Stored data
= = = = = = =
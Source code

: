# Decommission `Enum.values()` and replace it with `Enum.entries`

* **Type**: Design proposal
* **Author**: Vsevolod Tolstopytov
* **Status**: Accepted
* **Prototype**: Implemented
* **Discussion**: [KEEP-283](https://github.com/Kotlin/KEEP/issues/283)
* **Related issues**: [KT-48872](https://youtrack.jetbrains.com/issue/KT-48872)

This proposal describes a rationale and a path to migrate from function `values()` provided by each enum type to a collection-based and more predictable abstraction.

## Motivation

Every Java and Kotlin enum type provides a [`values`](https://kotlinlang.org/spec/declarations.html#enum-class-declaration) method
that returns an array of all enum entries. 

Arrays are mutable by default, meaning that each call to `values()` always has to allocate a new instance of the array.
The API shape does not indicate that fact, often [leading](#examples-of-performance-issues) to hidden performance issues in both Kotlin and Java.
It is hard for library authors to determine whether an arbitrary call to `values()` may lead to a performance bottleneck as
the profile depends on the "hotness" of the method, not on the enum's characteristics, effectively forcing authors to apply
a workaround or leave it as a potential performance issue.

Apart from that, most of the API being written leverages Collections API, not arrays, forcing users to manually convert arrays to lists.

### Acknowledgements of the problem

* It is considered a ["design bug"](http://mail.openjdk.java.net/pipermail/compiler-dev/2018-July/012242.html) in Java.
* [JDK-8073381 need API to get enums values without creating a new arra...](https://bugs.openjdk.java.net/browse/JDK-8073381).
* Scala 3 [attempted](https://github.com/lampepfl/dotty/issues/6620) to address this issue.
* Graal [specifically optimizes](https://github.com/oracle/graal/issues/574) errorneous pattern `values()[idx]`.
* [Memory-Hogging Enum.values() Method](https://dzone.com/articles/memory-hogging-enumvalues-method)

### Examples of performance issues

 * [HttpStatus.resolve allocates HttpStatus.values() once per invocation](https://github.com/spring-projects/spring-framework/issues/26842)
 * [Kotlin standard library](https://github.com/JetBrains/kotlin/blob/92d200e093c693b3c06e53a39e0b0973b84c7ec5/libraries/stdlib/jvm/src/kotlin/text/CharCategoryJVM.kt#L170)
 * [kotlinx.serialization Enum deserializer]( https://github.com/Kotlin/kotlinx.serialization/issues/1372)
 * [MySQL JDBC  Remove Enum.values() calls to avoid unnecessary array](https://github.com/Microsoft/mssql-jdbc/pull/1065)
= = = = = = =
→ **About this exercise**: Repeat only the tail of the entries, exactly: the line containing "a workaround or" and every line after it, to the end.

→ **Solution for this exercise**:
a workaround or leave it as a potential performance issue.

Apart from that, most of the API being written leverages Collections API, not arrays, forcing users to manually convert arrays to lists.

### Acknowledgements of the problem

* It is considered a ["design bug"](http://mail.openjdk.java.net/pipermail/compiler-dev/2018-July/012242.html) in Java.
* [JDK-8073381 need API to get enums values without creating a new arra...](https://bugs.openjdk.java.net/browse/JDK-8073381).
* Scala 3 [attempted](https://github.com/lampepfl/dotty/issues/6620) to address this issue.
* Graal [specifically optimizes](https://github.com/oracle/graal/issues/574) errorneous pattern `values()[idx]`.
* [Memory-Hogging Enum.values() Method](https://dzone.com/articles/memory-hogging-enumvalues-method)

### Examples of performance issues

 * [HttpStatus.resolve allocates HttpStatus.values() once per invocation](https://github.com/spring-projects/spring-framework/issues/26842)
 * [Kotlin standard library](https://github.com/JetBrains/kotlin/blob/92d200e093c693b3c06e53a39e0b0973b84c7ec5/libraries/stdlib/jvm/src/kotlin/text/CharCategoryJVM.kt#L170)
 * [kotlinx.serialization Enum deserializer]( https://github.com/Kotlin/kotlinx.serialization/issues/1372)
 * [MySQL JDBC  Remove Enum.values() calls to avoid unnecessary array](https://github.com/Microsoft/mssql-jdbc/pull/1065)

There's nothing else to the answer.